Ooookay!  I've been trying to cut down on the amount of hay they get so that they will be hungry without starving, but I guess I need to go cold turkey with them lol


----------



## freemotion (Apr 24, 2010)

The only caution is to not let them gorge on green, growing stuff when they are used to only hay.  But if they've had access to it for a while, they are probably nibbling.  Maybe you could give them hay overnight, then take it all away in the morning, or something like that.

My gals are getting only one flake per day for four of them, sometimes they don't even finish that.  They used to whine about breakfast in bed, I just told them to get their lazy butts out their and pick their own!  Sheesh!  Now they prefer it and leave the hay.  I do give them some hay if there is a cold rain or heavy downpours all day.


----------



## Serina81 (Apr 24, 2010)

Do you have Nigerian Dwarves?


----------



## Serina81 (Apr 24, 2010)

I was just curious because my three goats go through 2 flakes a week even off pasture.  And we don't get heavy downpours mostly where I am lol!  The middle of the dry hot desert.


----------



## haviris (Apr 24, 2010)

How old are they? Do they see you as a herd member? You could try pretending you are eating it! When I had some kids get sick and have to have hay for the first time I had to put an older goat in w/ them to show them it was ok to eat it.


----------



## freemotion (Apr 24, 2010)

havaris, one of my does does this with me!  Yesterday my parents tried to feed her grapes, and she spit them out.  When I arrived, they told me.  So I showed her a grape, ate it, then gave her one.  She ate it without hesitation!
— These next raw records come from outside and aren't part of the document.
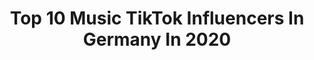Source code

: ---
title: Top 10 Music TikTok Influencers In Germany In 2020
description: >-
  Find top music TikTok influencers in Germany in 2020. Most popular hashtags: #fail #drake #foryou #musik.
platform: TikTok
profiles:
  - username: "sebblwebbl"
    fullname: >-
      SebblWebbl
    location: "Germany"
    followers: 48563
    engagement: 2356
    commentsToLikes: 0.044564
    id: ck9k7b2uf47jm0j7811l2y5n1
    verified: false
    hashtags: "#originallyrics, #deutsch, #ironie, #laymedown"
  - username: "mikesinger"
    fullname: >-
      Mike Singer
    location: "Germany"
    followers: 1701006
    engagement: 1595
    commentsToLikes: 0.025715
    id: ck8niu2hf7bm10j78hhbvju77
    verified: true
    hashtags: "#someoneyouloved, #idontlikeit, #teamsinger, #seniorita"
  - username: "linkinparkfan"
    fullname: >-
      🖤Germanrockgirl🖤
    location: "Germany"
    followers: 3932
    engagement: 1335
    commentsToLikes: 0.044408
    id: ck9eqv1teywdy0j780s1svg5t
    verified: false
    hashtags: "#happyathome, #linkinparkremix"
  - username: "cris.palmer"
    fullname: >-
      cris palmer music
    location: "Germany"
    followers: 112061
    engagement: 1337
    commentsToLikes: 0.025676
    id: cka620829xpni0i78jimcoqir
    verified: false
    hashtags: "#treppenhaus, #tommeeprofitt, #electricguitar, #singlegoals"
  - username: "uwebaltner"
    fullname: >-
      uwebaltner
    location: "Germany"
    followers: 457197
    engagement: 700
    commentsToLikes: 0.035281
    id: ck920kbbpemuz0j785qcz8sm9
    verified: true
    hashtags: "#drill, #nura030, #liluzi, #jayzsong"
  - username: "filtrgermany"
    fullname: >-
      Filtr Germany
    location: "Germany"
    followers: 38359
    engagement: 813
    commentsToLikes: 0.066916
    id: ck8kkkx3hzr810j78e8c9te1z
    verified: true
    hashtags: "#rotersand, #treasure, #epicfail, #pcdchallenge"
  - username: "officialfayemontana"
    fullname: >-
      Faye Montana
    location: "Germany"
    followers: 589245
    engagement: 1693
    commentsToLikes: 0.003063
    id: ck9vdu2suwdwu0j78t9n6wiud
    verified: true
    hashtags: "#unserbatiste, #foryou, #foryoupag, #puppy"
  - username: "kontorrecords"
    fullname: >-
      Kontor Records
    location: "Germany"
    followers: 44681
    engagement: 930
    commentsToLikes: 0.013611
    id: ck9kcgw1mphx40j7880l8thkt
    verified: true
    hashtags: "#noeyesonme, #shykids, #oldvideo, #challenge"
  - username: "chiaraandlaraa"
    fullname: >-
      Chiara & Lara|Germany®
    location: "Germany"
    followers: 708677
    engagement: 1595
    commentsToLikes: 0.008061
    id: ck8ncvtecg8om0j78vfa594ok
    verified: true
    hashtags: "#justacting, #duett, #lgbtq, #loveislove"
  - username: "muzik.shqip_"
    fullname: >-
      Muzik.shqip_
    location: "Germany"
    followers: 69572
    engagement: 983
    commentsToLikes: 0.006823
    id: ck9gm13imqjyb0j78maxfyai6
    verified: false
    hashtags: "#pavarsia, #vigpoppa, #flex, #shirindavid"
---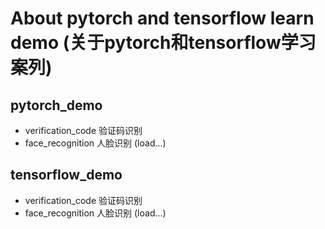# About pytorch and tensorflow learn demo (关于pytorch和tensorflow学习案列)

## pytorch_demo
* verification_code 验证码识别
* face_recognition  人脸识别 (load...)

## tensorflow_demo
* verification_code 验证码识别
* face_recognition  人脸识别  (load...)
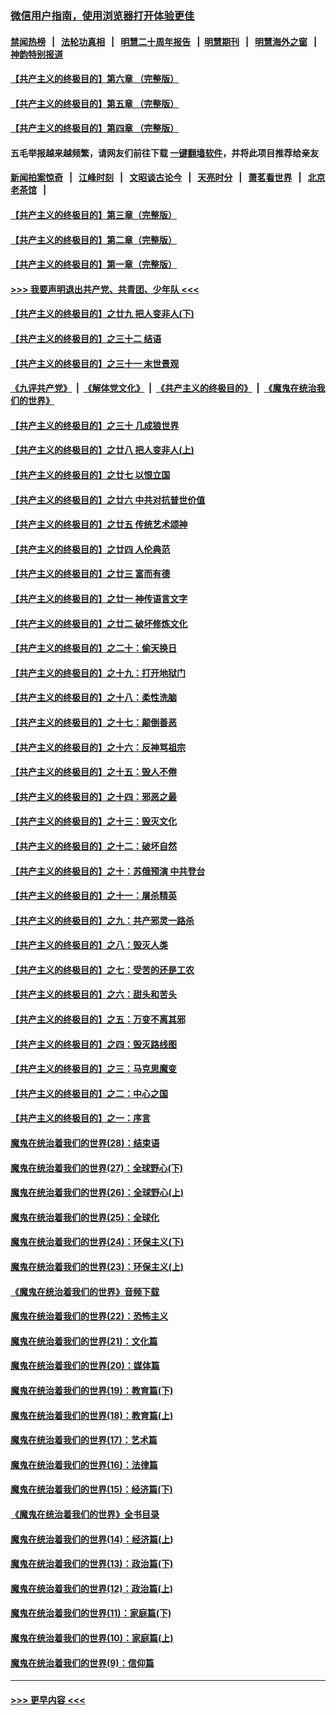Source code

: ### [微信用户指南，使用浏览器打开体验更佳](https://github.com/gfw-breaker/banned-news1/blob/master/indexes/wechat-guide.md?t=0)
#### [禁闻热榜](热点新闻.md?t=0)  &nbsp;&nbsp;|&nbsp;&nbsp; [法轮功真相](https://github.com/gfw-breaker/truth/blob/master/README.md?t=0) &nbsp;&nbsp;|&nbsp;&nbsp; [明慧二十周年报告](https://github.com/gfw-breaker/mh-reports/blob/master/README.md?t=0) &nbsp;&nbsp;|&nbsp;&nbsp;[明慧期刊](https://github.com/gfw-breaker/mh-qikan) &nbsp;&nbsp;|&nbsp;&nbsp; [明慧海外之窗](https://github.com/gfw-breaker/mh-news/blob/master/README.md?t=0) &nbsp;&nbsp;|&nbsp;&nbsp; [神韵特别报道](https://github.com/gfw-breaker/mh-news/blob/master/shenyun.md?t=0)
#### [【共产主义的终极目的】第六章 （完整版）](../pages/nsc422/n11428913.md?t=02161733) 
#### [【共产主义的终极目的】第五章 （完整版）](../pages/nsc422/n11428912.md?t=02161733) 
#### [【共产主义的终极目的】第四章 （完整版）](../pages/nsc422/n11428907.md?t=02161733) 
#### 五毛举报越来越频繁，请网友们前往下载 [一键翻墙软件](https://github.com/gfw-breaker/ssr-accounts)，并将此项目推荐给亲友
#### [新闻拍案惊奇](https://github.com/gfw-breaker/banned-news1/blob/master/pages/link4.md) &nbsp;&nbsp;|&nbsp;&nbsp; [江峰时刻](https://github.com/gfw-breaker/banned-news1/blob/master/pages/link4.md) &nbsp;&nbsp;|&nbsp;&nbsp; [文昭谈古论今](https://github.com/gfw-breaker/banned-news1/blob/master/pages/link4.md) &nbsp;&nbsp;|&nbsp;&nbsp; [天亮时分](https://github.com/gfw-breaker/banned-news1/blob/master/pages/link4.md) &nbsp;&nbsp;|&nbsp;&nbsp; [萧茗看世界](https://github.com/gfw-breaker/banned-news1/blob/master/pages/link4.md) &nbsp;&nbsp;|&nbsp;&nbsp; [北京老茶馆](https://github.com/gfw-breaker/banned-news1/blob/master/pages/link4.md) &nbsp;&nbsp;|&nbsp;&nbsp; 
#### [【共产主义的终极目的】第三章（完整版）](../pages/nsc422/n11428848.md?t=02161733) 
#### [【共产主义的终极目的】第二章（完整版）](../pages/nsc422/n11428831.md?t=02161733) 
#### [【共产主义的终极目的】第一章（完整版）](../pages/nsc422/n11417651.md?t=02161733) 
#### [>>> 我要声明退出共产党、共青团、少年队 <<<](https://github.com/begood0513/goodnews/blob/master/quit/letter.md) 
#### [【共产主义的终极目的】之廿九 把人变非人(下)](../pages/nsc422/n11344140.md?t=02161733) 
#### [【共产主义的终极目的】之三十二 结语](../pages/nsc422/n11360535.md?t=02161733) 
#### [【共产主义的终极目的】之三十一 末世景观](../pages/nsc422/n11351129.md?t=02161733) 
#### [《九评共产党》](https://github.com/begood0513/9ping.md/blob/master/README.md) &nbsp;|&nbsp; [《解体党文化》](../../../../jtdwh.md/blob/master/README.md)  &nbsp;|&nbsp; [《共产主义的终极目的》](../../../../gczydzjmd.md/blob/master/README.md) &nbsp;|&nbsp; [《魔鬼在统治我们的世界》](../../../../mgztzwmdsj.md/blob/master/README.md) 
#### [【共产主义的终极目的】之三十 几成狼世界](../pages/nsc422/n11348280.md?t=02161733) 
#### [【共产主义的终极目的】之廿八 把人变非人(上)](../pages/nsc422/n11340492.md?t=02161733) 
#### [【共产主义的终极目的】之廿七 以恨立国](../pages/nsc422/n11336944.md?t=02161733) 
#### [【共产主义的终极目的】之廿六 中共对抗普世价值](../pages/nsc422/n11324785.md?t=02161733) 
#### [【共产主义的终极目的】之廿五 传统艺术颂神](../pages/nsc422/n11296396.md?t=02161733) 
#### [【共产主义的终极目的】之廿四 人伦典范](../pages/nsc422/n11296397.md?t=02161733) 
#### [【共产主义的终极目的】之廿三 富而有德](../pages/nsc422/n11283598.md?t=02161733) 
#### [【共产主义的终极目的】之廿一 神传语言文字](../pages/nsc422/n11263265.md?t=02161733) 
#### [【共产主义的终极目的】之廿二 破坏修炼文化](../pages/nsc422/n11245728.md?t=02161733) 
#### [【共产主义的终极目的】之二十：偷天换日](../pages/nsc422/n11238846.md?t=02161733) 
#### [【共产主义的终极目的】之十九：打开地狱门](../pages/nsc422/n11206376.md?t=02161733) 
#### [【共产主义的终极目的】之十八：柔性洗脑](../pages/nsc422/n11199994.md?t=02161733) 
#### [【共产主义的终极目的】之十七：颠倒善恶](../pages/nsc422/n11179782.md?t=02161733) 
#### [【共产主义的终极目的】之十六：反神骂祖宗](../pages/nsc422/n11166798.md?t=02161733) 
#### [【共产主义的终极目的】之十五：毁人不倦](../pages/nsc422/n11166792.md?t=02161733) 
#### [【共产主义的终极目的】之十四：邪恶之最](../pages/nsc422/n11150249.md?t=02161733) 
#### [【共产主义的终极目的】之十三：毁灭文化](../pages/nsc422/n11135227.md?t=02161733) 
#### [【共产主义的终极目的】之十二：破坏自然](../pages/nsc422/n11135214.md?t=02161733) 
#### [【共产主义的终极目的】之十：苏俄预演 中共登台](../pages/nsc422/n11118424.md?t=02161733) 
#### [【共产主义的终极目的】之十一：屠杀精英](../pages/nsc422/n11118442.md?t=02161733) 
#### [【共产主义的终极目的】之九：共产邪灵一路杀](../pages/nsc422/n11114139.md?t=02161733) 
#### [【共产主义的终极目的】之八：毁灭人类](../pages/nsc422/n11108503.md?t=02161733) 
#### [【共产主义的终极目的】之七：受苦的还是工农](../pages/nsc422/n11101809.md?t=02161733) 
#### [【共产主义的终极目的】之六：甜头和苦头](../pages/nsc422/n11096971.md?t=02161733) 
#### [【共产主义的终极目的】之五：万变不离其邪](../pages/nsc422/n11091285.md?t=02161733) 
#### [【共产主义的终极目的】之四：毁灭路线图](../pages/nsc422/n11086284.md?t=02161733) 
#### [【共产主义的终极目的】之三：马克思魔变](../pages/nsc422/n11061941.md?t=02161733) 
#### [【共产主义的终极目的】之二：中心之国](../pages/nsc422/n11047728.md?t=02161733) 
#### [【共产主义的终极目的】之一：序言](../pages/nsc422/n11086077.md?t=02161733) 
#### [魔鬼在统治着我们的世界(28)：结束语](../pages/nsc422/n10936246.md?t=02161733) 
#### [魔鬼在统治着我们的世界(27)：全球野心(下)](../pages/nsc422/n10928319.md?t=02161733) 
#### [魔鬼在统治着我们的世界(26)：全球野心(上)](../pages/nsc422/n10900318.md?t=02161733) 
#### [魔鬼在统治着我们的世界(25)：全球化](../pages/nsc422/n10788205.md?t=02161733) 
#### [魔鬼在统治着我们的世界(24)：环保主义(下)](../pages/nsc422/n10695307.md?t=02161733) 
#### [魔鬼在统治着我们的世界(23)：环保主义(上)](../pages/nsc422/n10688613.md?t=02161733) 
#### [《魔鬼在统治着我们的世界》音频下载](../pages/nsc422/n10635553.md?t=02161733) 
#### [魔鬼在统治着我们的世界(22)：恐怖主义](../pages/nsc422/n10614727.md?t=02161733) 
#### [魔鬼在统治着我们的世界(21)：文化篇](../pages/nsc422/n10597706.md?t=02161733) 
#### [魔鬼在统治着我们的世界(20)：媒体篇](../pages/nsc422/n10586579.md?t=02161733) 
#### [魔鬼在统治着我们的世界(19)：教育篇(下)](../pages/nsc422/n10564808.md?t=02161733) 
#### [魔鬼在统治着我们的世界(18)：教育篇(上)](../pages/nsc422/n10526970.md?t=02161733) 
#### [魔鬼在统治着我们的世界(17)：艺术篇](../pages/nsc422/n10499093.md?t=02161733) 
#### [魔鬼在统治着我们的世界(16)：法律篇](../pages/nsc422/n10485969.md?t=02161733) 
#### [魔鬼在统治着我们的世界(15)：经济篇(下)](../pages/nsc422/n10469975.md?t=02161733) 
#### [《魔鬼在统治着我们的世界》全书目录](../pages/nsc422/n10464261.md?t=02161733) 
#### [魔鬼在统治着我们的世界(14)：经济篇(上)](../pages/nsc422/n10457370.md?t=02161733) 
#### [魔鬼在统治着我们的世界(13)：政治篇(下)](../pages/nsc422/n10448270.md?t=02161733) 
#### [魔鬼在统治着我们的世界(12)：政治篇(上)](../pages/nsc422/n10444576.md?t=02161733) 
#### [魔鬼在统治着我们的世界(11)：家庭篇(下)](../pages/nsc422/n10440961.md?t=02161733) 
#### [魔鬼在统治着我们的世界(10)：家庭篇(上)](../pages/nsc422/n10435448.md?t=02161733) 
#### [魔鬼在统治着我们的世界(9)：信仰篇](../pages/nsc422/n10432159.md?t=02161733) 

----
#### [ >>> 更早内容 <<< ](../indexes/nsc422-earlier.md)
Serina81, I have a couple of pygmy-x's and a couple of dairy-x does, all good eaters!  And as of yesterday, on tiny baby doeling from one of the dairy girls.

Mine did go out to eat more willingly when I had my horse.  They stayed in more after she died, but then I got a very alpha doe and they became brave again.  I wonder if they are nervous to be out there by themselves?  Maybe you can take a paperback and a nice drink out there each day until they get used to it, or some tools and get some chores done out there for a few minutes a couple of times a day.


----------



## Serina81 (Apr 24, 2010)

lol!  That would be hilarious.  I can just see it.  Me down on all fours trying to pretend to eat grass!    That's a good idea with the horse though.  I have four horses so maybe I can put them in the pasture with the goats.


----------



## warthog (Apr 25, 2010)

How long is the grass? Can they see each other?

Mine don't have grass as such, it's brush at first they wouldn't leave the fence area.  Then I realised this was probably too thick and dense, so I cut pathways through the brush and now they are OK.

Like Free suggested going out with them for a few days with a book and a nice cold drink (for you that is, not them)   may be a good idea.  I did this with mine and it worked.  Also take your camera, you can really get some good pictures.


----------



## The Egg Bandit (Apr 26, 2010)

It took my NDs a while to figure out that grass was good.  They had been spoiled with loads of hay and grain before I got them, and really didn't seem to know that grass was good for eating.  A couple days of lighter than usual hay deliveries, and they decided grass was GOOOOD.  Of course they griped about it quite loudly at first.  They are Nigerian Dwarf goats, and complaining is a requirement.


----------